I’ve got to admit, the question floored me a bit. Why should you? Why wouldn’t you want to?
I started recording the books I’d finished in a basic Word document – alphabetical by author, then the title of the book. Soon I added the date I finished the book, and a little bit later I added a rating.
I have never once regretted keeping these records; if anything I wish I’d started sooner.
But what’s the advantage? Well, I started it because at the time I was reading a lot of mystery series, and I found it hard to remember where I was in each series – had I read book #3, or was it #4 I just finished? You’d think it’d be simple to remember if I read a book or not, but I found that with series fiction, so much of it stayed the same that the snippets of plot information I could find on the book’s cover wasn’t enough to always help. Then add in familiarity based on detailed reviews or discussions (I was part of an online mystery book club at the time), or even preview chapters included in the previous book and it all resulted in it being way more brain power than I wanted to expend when a few moments of record-keeping could avoid it.
Since I’ve been tracking my reading for so long (since 1999) I’ve found other, unexpected advantages:
- It’s really easy to set reading goals. Do I want to read more of a certain type of book? It’s clear where my current reading has been lacking. Do I want to read more? Easy to know what, exactly, is “more.”
- It’s much easier to recommend books. I am terrible at thinking of readalikes off the top of my head.
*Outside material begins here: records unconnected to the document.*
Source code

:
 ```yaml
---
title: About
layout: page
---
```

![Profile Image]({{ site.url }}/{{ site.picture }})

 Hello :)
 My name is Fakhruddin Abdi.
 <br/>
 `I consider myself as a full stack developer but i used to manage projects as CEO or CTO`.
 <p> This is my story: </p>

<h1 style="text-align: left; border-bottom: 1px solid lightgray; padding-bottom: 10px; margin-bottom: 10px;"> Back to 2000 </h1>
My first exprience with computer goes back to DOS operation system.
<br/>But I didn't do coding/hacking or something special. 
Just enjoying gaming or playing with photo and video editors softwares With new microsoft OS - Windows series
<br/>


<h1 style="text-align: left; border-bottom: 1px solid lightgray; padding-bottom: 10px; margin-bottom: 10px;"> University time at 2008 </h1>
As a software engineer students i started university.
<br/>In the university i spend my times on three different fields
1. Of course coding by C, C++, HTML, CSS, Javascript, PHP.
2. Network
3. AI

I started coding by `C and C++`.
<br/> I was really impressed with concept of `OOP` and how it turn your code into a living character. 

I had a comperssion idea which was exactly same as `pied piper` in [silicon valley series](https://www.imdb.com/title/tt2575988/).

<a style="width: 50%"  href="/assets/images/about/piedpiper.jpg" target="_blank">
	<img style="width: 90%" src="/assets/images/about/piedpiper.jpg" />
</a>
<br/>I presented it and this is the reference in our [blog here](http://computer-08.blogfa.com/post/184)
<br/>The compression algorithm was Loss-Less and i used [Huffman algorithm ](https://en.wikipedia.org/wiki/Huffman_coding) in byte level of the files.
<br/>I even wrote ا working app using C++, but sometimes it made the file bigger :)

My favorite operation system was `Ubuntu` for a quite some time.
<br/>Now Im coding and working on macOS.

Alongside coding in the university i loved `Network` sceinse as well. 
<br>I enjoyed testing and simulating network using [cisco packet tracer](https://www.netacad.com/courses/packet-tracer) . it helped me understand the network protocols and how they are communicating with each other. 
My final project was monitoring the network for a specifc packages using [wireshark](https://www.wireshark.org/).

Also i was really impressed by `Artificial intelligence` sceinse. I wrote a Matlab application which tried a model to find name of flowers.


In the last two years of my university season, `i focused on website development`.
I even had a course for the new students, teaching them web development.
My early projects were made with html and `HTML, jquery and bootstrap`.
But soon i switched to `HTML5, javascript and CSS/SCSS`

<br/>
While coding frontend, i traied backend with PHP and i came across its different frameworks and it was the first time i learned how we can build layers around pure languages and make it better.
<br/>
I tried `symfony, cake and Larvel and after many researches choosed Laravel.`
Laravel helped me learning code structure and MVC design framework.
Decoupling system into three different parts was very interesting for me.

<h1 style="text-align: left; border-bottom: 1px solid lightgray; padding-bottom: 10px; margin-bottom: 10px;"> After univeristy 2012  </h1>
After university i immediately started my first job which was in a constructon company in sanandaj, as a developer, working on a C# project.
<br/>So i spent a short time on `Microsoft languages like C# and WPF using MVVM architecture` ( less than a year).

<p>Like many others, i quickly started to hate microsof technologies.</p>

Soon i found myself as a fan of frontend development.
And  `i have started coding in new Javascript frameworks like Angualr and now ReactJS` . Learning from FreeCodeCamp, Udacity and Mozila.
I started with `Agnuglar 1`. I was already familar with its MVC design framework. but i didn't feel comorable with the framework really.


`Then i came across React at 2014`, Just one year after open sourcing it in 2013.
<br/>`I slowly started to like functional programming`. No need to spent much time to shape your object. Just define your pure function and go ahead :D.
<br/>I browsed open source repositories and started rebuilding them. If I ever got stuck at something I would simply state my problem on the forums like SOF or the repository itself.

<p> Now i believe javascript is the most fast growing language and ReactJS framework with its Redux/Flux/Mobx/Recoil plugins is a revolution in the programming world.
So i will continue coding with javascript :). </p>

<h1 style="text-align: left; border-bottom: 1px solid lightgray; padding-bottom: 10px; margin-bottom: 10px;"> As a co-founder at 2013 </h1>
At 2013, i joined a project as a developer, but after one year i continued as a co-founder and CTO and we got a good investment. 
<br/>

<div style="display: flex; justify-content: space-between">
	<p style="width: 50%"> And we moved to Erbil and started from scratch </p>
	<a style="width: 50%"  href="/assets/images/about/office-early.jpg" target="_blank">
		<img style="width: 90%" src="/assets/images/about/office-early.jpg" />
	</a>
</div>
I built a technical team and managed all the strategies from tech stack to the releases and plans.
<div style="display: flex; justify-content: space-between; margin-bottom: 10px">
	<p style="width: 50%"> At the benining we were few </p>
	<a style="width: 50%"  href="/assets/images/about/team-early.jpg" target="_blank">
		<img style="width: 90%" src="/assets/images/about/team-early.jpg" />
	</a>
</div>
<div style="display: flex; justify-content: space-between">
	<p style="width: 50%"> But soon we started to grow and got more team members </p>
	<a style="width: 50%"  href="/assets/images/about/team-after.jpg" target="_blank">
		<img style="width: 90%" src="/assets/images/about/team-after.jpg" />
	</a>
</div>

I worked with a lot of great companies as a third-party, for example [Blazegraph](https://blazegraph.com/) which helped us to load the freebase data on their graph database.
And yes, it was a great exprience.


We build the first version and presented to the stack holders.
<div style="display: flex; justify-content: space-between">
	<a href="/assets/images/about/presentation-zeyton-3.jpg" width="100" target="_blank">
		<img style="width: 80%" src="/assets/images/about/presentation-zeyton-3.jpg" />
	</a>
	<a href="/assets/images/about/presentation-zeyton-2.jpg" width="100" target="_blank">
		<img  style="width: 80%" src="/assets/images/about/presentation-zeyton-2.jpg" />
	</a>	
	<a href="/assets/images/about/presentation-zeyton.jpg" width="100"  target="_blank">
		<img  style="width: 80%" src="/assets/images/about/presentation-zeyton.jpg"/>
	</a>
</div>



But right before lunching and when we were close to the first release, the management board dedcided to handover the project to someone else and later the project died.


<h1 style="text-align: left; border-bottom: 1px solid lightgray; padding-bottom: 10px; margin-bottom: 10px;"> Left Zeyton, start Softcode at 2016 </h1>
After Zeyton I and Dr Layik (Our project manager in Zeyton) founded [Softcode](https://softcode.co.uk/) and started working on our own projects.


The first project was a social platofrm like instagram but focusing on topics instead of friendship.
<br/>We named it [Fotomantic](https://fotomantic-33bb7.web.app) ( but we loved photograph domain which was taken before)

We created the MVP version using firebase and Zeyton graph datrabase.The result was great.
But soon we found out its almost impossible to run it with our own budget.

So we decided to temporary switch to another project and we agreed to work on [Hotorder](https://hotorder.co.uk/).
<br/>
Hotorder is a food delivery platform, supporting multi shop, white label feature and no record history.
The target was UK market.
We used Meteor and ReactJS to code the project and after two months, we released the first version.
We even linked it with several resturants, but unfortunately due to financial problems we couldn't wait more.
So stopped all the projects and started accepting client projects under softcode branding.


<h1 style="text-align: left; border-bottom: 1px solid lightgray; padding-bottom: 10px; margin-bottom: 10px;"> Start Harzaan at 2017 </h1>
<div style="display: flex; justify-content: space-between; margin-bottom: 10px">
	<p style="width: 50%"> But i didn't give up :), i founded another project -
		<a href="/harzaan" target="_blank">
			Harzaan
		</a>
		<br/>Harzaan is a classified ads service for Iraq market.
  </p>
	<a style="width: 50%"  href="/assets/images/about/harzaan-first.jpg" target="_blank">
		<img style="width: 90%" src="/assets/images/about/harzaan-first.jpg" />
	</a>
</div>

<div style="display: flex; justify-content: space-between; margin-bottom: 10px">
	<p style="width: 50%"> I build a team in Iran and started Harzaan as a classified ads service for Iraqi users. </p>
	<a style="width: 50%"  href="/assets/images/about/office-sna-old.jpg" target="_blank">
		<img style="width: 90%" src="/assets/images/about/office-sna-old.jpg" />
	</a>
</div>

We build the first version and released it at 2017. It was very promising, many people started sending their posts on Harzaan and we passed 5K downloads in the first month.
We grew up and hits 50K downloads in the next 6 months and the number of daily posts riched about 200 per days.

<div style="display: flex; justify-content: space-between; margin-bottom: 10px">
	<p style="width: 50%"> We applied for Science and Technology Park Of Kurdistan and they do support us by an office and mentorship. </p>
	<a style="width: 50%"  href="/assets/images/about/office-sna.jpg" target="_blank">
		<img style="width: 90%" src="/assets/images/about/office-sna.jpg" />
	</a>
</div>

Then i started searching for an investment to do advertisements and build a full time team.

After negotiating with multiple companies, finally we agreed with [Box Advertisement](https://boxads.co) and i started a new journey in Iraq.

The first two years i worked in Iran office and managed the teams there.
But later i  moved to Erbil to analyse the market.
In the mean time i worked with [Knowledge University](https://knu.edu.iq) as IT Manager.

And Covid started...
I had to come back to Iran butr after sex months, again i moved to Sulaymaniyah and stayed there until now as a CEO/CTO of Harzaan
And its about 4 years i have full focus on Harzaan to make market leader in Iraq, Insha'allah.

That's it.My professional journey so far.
My memory is not good, and I read so many books that the particulars are often hard to remember. By keeping track, I don’t have to remember.
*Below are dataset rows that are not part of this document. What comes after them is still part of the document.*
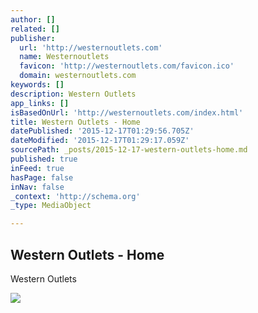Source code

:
 ```yaml
---
author: []
related: []
publisher:
  url: 'http://westernoutlets.com'
  name: Westernoutlets
  favicon: 'http://westernoutlets.com/favicon.ico'
  domain: westernoutlets.com
keywords: []
description: Western Outlets
app_links: []
isBasedOnUrl: 'http://westernoutlets.com/index.html'
title: Western Outlets - Home
datePublished: '2015-12-17T01:29:56.705Z'
dateModified: '2015-12-17T01:29:17.059Z'
sourcePath: _posts/2015-12-17-western-outlets-home.md
published: true
inFeed: true
hasPage: false
inNav: false
_context: 'http://schema.org'
_type: MediaObject

---
```

<article style=""><h1>Western Outlets - Home</h1><p>Western Outlets</p><img src="http://westernoutlets.com/images/banner.jpg" /></article>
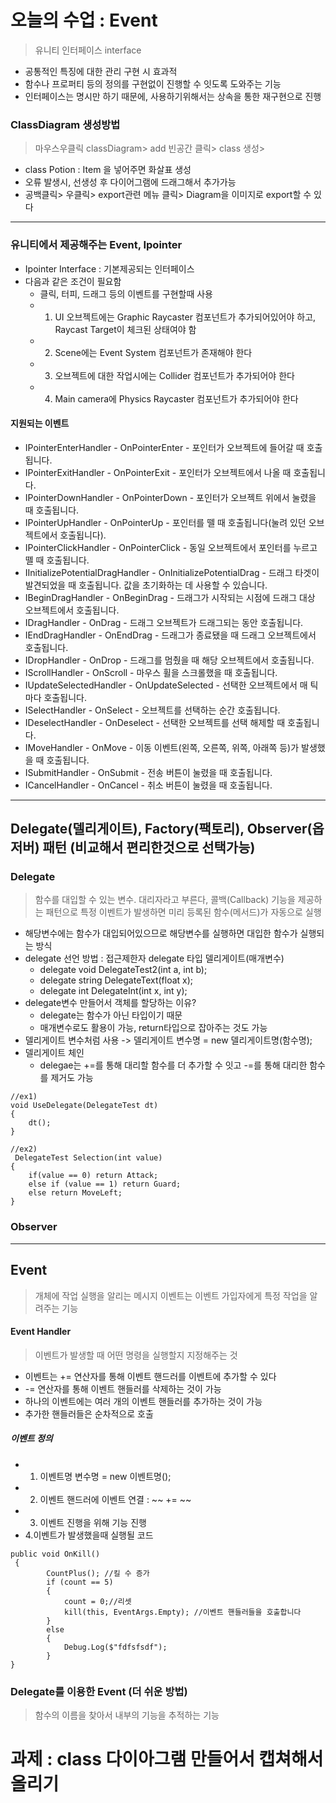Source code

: # 오늘의 수업 : Event
> 유니티 인터페이스 interface
 * 공통적인 특징에 대한 관리 구현 시 효과적
 * 함수나 프로퍼티 등의 정의를 구현없이 진행할 수 잇도록 도와주는 기능
 * 인터페이스는 명시만 하기 때문에, 사용하기위해서는 상속을 통한 재구현으로 진행

### ClassDiagram 생성방법
> 마우스우클릭 classDiagram> add 빈공간 클릭> class 생성> 
- class Potion : Item 을 넣어주면 화살표 생성
- 오류 발생시, 선생성 후 다이어그램에 드래그해서 추가가능
- 공백클릭> 우클릭> export관련 메뉴 클릭> Diagram을 이미지로 export할 수 있다

---
### 유니티에서 제공해주는 Event, Ipointer
- Ipointer Interface : 기본제공되는 인터페이스
- 다음과 같은 조건이 필요함
    - 클릭, 터피, 드래그 등의 이벤트를 구현할때 사용 
    - 1. UI 오브젝트에는 Graphic Raycaster 컴포넌트가 추가되어있어야 하고, Raycast Target이 체크된 상태여야 함
    - 2. Scene에는 Event System 컴포넌트가 존재해야 한다
    - 3. 오브젝트에 대한 작업시에는 Collider 컴포넌트가 추가되어야 한다
    - 4. Main camera에 Physics Raycaster 컴포넌트가 추가되어야 한다
      
#### 지원되는 이벤트
- IPointerEnterHandler - OnPointerEnter - 포인터가 오브젝트에 들어갈 때 호출됩니다.
- IPointerExitHandler - OnPointerExit - 포인터가 오브젝트에서 나올 때 호출됩니다.
- IPointerDownHandler - OnPointerDown - 포인터가 오브젝트 위에서 눌렸을 때 호출됩니다.
- IPointerUpHandler - OnPointerUp - 포인터를 뗄 때 호출됩니다(눌려 있던 오브젝트에서 호출됩니다).
- IPointerClickHandler - OnPointerClick - 동일 오브젝트에서 포인터를 누르고 뗄 때 호출됩니다.
- IInitializePotentialDragHandler - OnInitializePotentialDrag - 드래그 타겟이 발견되었을 때 호출됩니다. 값을 초기화하는 데 사용할 수 있습니다.
- IBeginDragHandler - OnBeginDrag - 드래그가 시작되는 시점에 드래그 대상 오브젝트에서 호출됩니다.
- IDragHandler - OnDrag - 드래그 오브젝트가 드래그되는 동안 호출됩니다.
- IEndDragHandler - OnEndDrag - 드래그가 종료됐을 때 드래그 오브젝트에서 호출됩니다.
- IDropHandler - OnDrop - 드래그를 멈췄을 때 해당 오브젝트에서 호출됩니다.
- IScrollHandler - OnScroll - 마우스 휠을 스크롤했을 때 호출됩니다.
- IUpdateSelectedHandler - OnUpdateSelected - 선택한 오브젝트에서 매 틱마다 호출됩니다.
- ISelectHandler - OnSelect - 오브젝트를 선택하는 순간 호출됩니다.
- IDeselectHandler - OnDeselect - 선택한 오브젝트를 선택 해제할 때 호출됩니다.
- IMoveHandler - OnMove - 이동 이벤트(왼쪽, 오른쪽, 위쪽, 아래쪽 등)가 발생했을 때 호출됩니다.
- ISubmitHandler - OnSubmit - 전송 버튼이 눌렸을 때 호출됩니다.
- ICancelHandler - OnCancel - 취소 버튼이 눌렸을 때 호출됩니다.
---
## Delegate(델리게이트), Factory(팩토리), Observer(옵저버) 패턴 (비교해서 편리한것으로 선택가능)
### Delegate 
> 함수를 대입할 수 있는 변수. 대리자라고 부른다, 콜백(Callback) 기능을 제공하는 패턴으로 특정 이벤트가 발생하면 미리 등록된 함수(메서드)가 자동으로 실행

* 해당변수에는 함수가 대입되어있으므로 해당변수를 실행하면 대입한 함수가 실행되는 방식
* delegate 선언 방법 : 접근제한자 delegate 타입 델리게이트(매개변수)
  - delegate void DelegateTest2(int a, int b);
  - delegate string DelegateText(float x);
  - delegate int DelegateInt(int x, int y);
* delegate변수 만들어서 객체를 할당하는 이유?
  - delegate는 함수가 아닌 타입이기 때문
  - 매개변수로도 활용이 가능, return타입으로 잡아주는 것도 가능
* 델리게이트 변수처럼 사용 -> 델리게이트 변수명 = new 델리게이트명(함수명);
* 델리게이트 체인
  - delegae는 +=를 통해 대리할 함수를 더 추가할 수 잇고 -=를 통해 대리한 함수를 제거도 가능
```
//ex1)
void UseDelegate(DelegateTest dt)
{
    dt();
}

//ex2)
 DelegateTest Selection(int value)
{
    if(value == 0) return Attack;
    else if (value == 1) return Guard; 
    else return MoveLeft;
}
```

### Observer
>
---
## Event
> 개체에 작업 실행을 알리는 메시지
> 이벤트는 이벤트 가입자에게 특정 작업을 알려주는 기능

#### Event Handler 
> 이벤트가 발생할 때 어떤 명령을 실행할지 지정해주는 것

* 이벤트는 += 연산자를 통해 이벤트 핸드러를 이벤트에 추가할 수 있다
* -= 연산자를 통해 이벤트 핸들러를 삭제하는 것이 가능
* 하나의 이벤트에는 여러 개의 이벤트 핸들러를 추가하는 것이 가능
* 추가한 핸들러들은 순차적으로 호출

##### 이벤트 정의
   -  1. 이벤트명 변수명 = new 이벤트명(); 
   -  2. 이벤트 핸드러에 이벤트 연결 : ~~ += ~~ 
   -  3. 이벤트 진행을 위해 기능 진행
   -  4.이벤트가 발생했을때 실행될 코드
```    
public void OnKill()
 {
        CountPlus(); //킬 수 증가
        if (count == 5)
        {
            count = 0;//리셋 
            kill(this, EventArgs.Empty); //이벤트 핸들러들을 호출합니다
        }
        else
        {
            Debug.Log($"fdfsfsdf");
        }
}
```

### Delegate를 이용한 Event (더 쉬운 방법)
> 함수의 이름을 찾아서 내부의 기능을 추적하는 기능 


# 과제 : class 다이아그램 만들어서 캡쳐해서 올리기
- I love being able to see how my reading has evolved over time. I love seeing how I’ve gone on reading jags, obsessing over particular topics. I love seeing how changes in my life have been reflected in my reading choices. I love being reminded of what’s made me think, made me cry, made me change.
- Keeping track of what I’ve read makes obvious my literary quirks. Makes clear my guilty reading pleasures. Makes clear when my interests have changed or I’ve flirted with a new hobby.
- I’m a stats-nerd, and I love being able to see metrics on my reading. What portion of fiction books do I read verses nonfiction? What was the longest book I read in 2008? Did I read more biographies this year than last? Is any of this information life-saving? No, but it’s fun for me. 🙂
This doesn’t even touch on the benefits of using Goodreads (or something similar; I keep saying Goodreads because it’s what I use, but there are other options) to keep track of books I want to read. That list can be sorted, and it’s been easy to add a separate shelf to track the books that my library offers as ebooks; when I want to borrow a book on my Kindle it’s easy to look at that shelf and find one.
And, I love love love that Goodreads has an “export” option. I semi-regularly export my data, just as a precautionary measure. If they were to close their site, I haven’t lost all the data I entered, and it’s in a standard format.
I’ll admit, it took a bit of time initially to get all of my data entered, but now the time to maintain it is minimal. If you’re not as ridiculous as me about entering a backlog of data, just entering books as you read them shouldn’t take long. It’s maybe 30 seconds to open the app, type in the ISBN and mark it as read. Add another 30 seconds if I want to add it to particular shelves or include the date that I finished it. So not a big deal, and so worth the effort.